Exercise requirements. Only the lines from the one containing "<figcaption><center><a>#7: Tour des" through the end of the listing below are to be reproduced, exactly as they stand.

***** Records provided *****

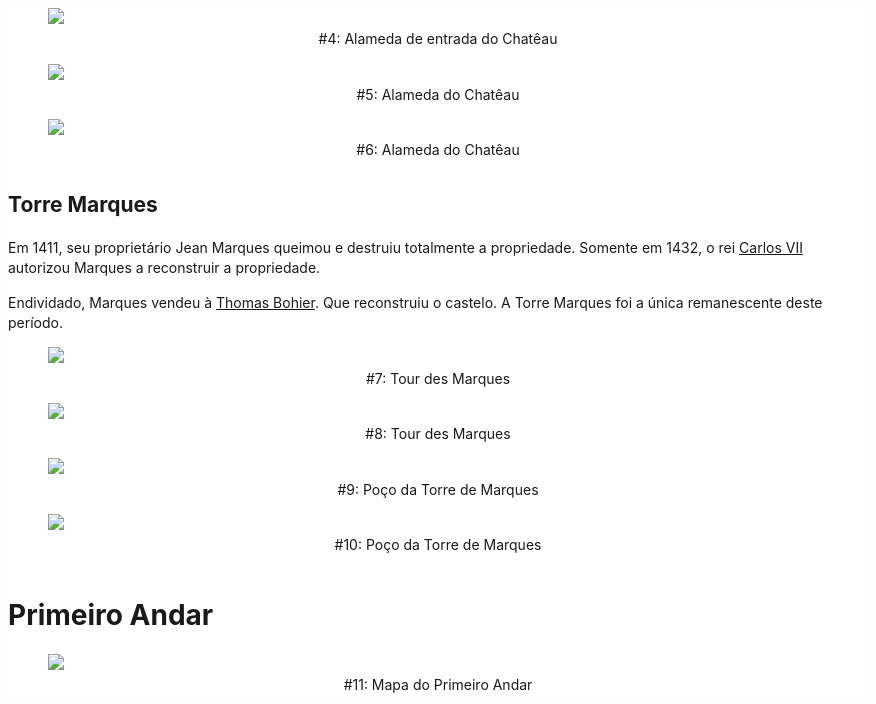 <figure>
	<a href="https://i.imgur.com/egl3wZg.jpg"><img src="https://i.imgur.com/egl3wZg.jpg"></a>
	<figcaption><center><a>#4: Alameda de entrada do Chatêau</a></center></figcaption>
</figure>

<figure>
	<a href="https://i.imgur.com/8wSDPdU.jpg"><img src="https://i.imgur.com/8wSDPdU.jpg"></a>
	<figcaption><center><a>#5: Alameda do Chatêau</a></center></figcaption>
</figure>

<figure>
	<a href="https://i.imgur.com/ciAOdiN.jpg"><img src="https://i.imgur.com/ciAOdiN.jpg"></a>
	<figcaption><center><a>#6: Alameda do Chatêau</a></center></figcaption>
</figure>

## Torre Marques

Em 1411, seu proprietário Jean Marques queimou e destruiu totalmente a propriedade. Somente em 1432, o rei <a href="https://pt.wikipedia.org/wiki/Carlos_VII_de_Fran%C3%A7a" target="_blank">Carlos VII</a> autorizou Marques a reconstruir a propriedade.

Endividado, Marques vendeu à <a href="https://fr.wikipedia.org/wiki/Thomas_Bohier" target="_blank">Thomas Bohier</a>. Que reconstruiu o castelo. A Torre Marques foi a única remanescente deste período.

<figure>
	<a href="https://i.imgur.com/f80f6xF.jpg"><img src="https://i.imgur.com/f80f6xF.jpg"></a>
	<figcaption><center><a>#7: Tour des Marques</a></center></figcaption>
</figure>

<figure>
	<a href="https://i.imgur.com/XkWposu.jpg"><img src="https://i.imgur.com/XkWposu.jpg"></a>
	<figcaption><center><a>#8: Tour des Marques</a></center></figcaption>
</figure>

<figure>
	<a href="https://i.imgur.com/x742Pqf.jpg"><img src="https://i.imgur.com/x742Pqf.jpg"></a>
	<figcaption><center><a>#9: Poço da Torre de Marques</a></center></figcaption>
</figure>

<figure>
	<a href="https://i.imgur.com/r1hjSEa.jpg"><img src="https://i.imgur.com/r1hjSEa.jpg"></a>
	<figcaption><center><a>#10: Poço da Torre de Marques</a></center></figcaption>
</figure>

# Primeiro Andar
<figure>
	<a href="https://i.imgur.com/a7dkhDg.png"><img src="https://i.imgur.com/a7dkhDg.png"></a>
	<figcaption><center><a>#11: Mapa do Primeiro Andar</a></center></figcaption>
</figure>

*****

Result of this task.
	<figcaption><center><a>#7: Tour des Marques</a></center></figcaption>
</figure>

<figure>
	<a href="https://i.imgur.com/XkWposu.jpg"><img src="https://i.imgur.com/XkWposu.jpg"></a>
	<figcaption><center><a>#8: Tour des Marques</a></center></figcaption>
</figure>

<figure>
	<a href="https://i.imgur.com/x742Pqf.jpg"><img src="https://i.imgur.com/x742Pqf.jpg"></a>
	<figcaption><center><a>#9: Poço da Torre de Marques</a></center></figcaption>
</figure>

<figure>
	<a href="https://i.imgur.com/r1hjSEa.jpg"><img src="https://i.imgur.com/r1hjSEa.jpg"></a>
	<figcaption><center><a>#10: Poço da Torre de Marques</a></center></figcaption>
</figure>

# Primeiro Andar
<figure>
	<a href="https://i.imgur.com/a7dkhDg.png"><img src="https://i.imgur.com/a7dkhDg.png"></a>
	<figcaption><center><a>#11: Mapa do Primeiro Andar</a></center></figcaption>
</figure>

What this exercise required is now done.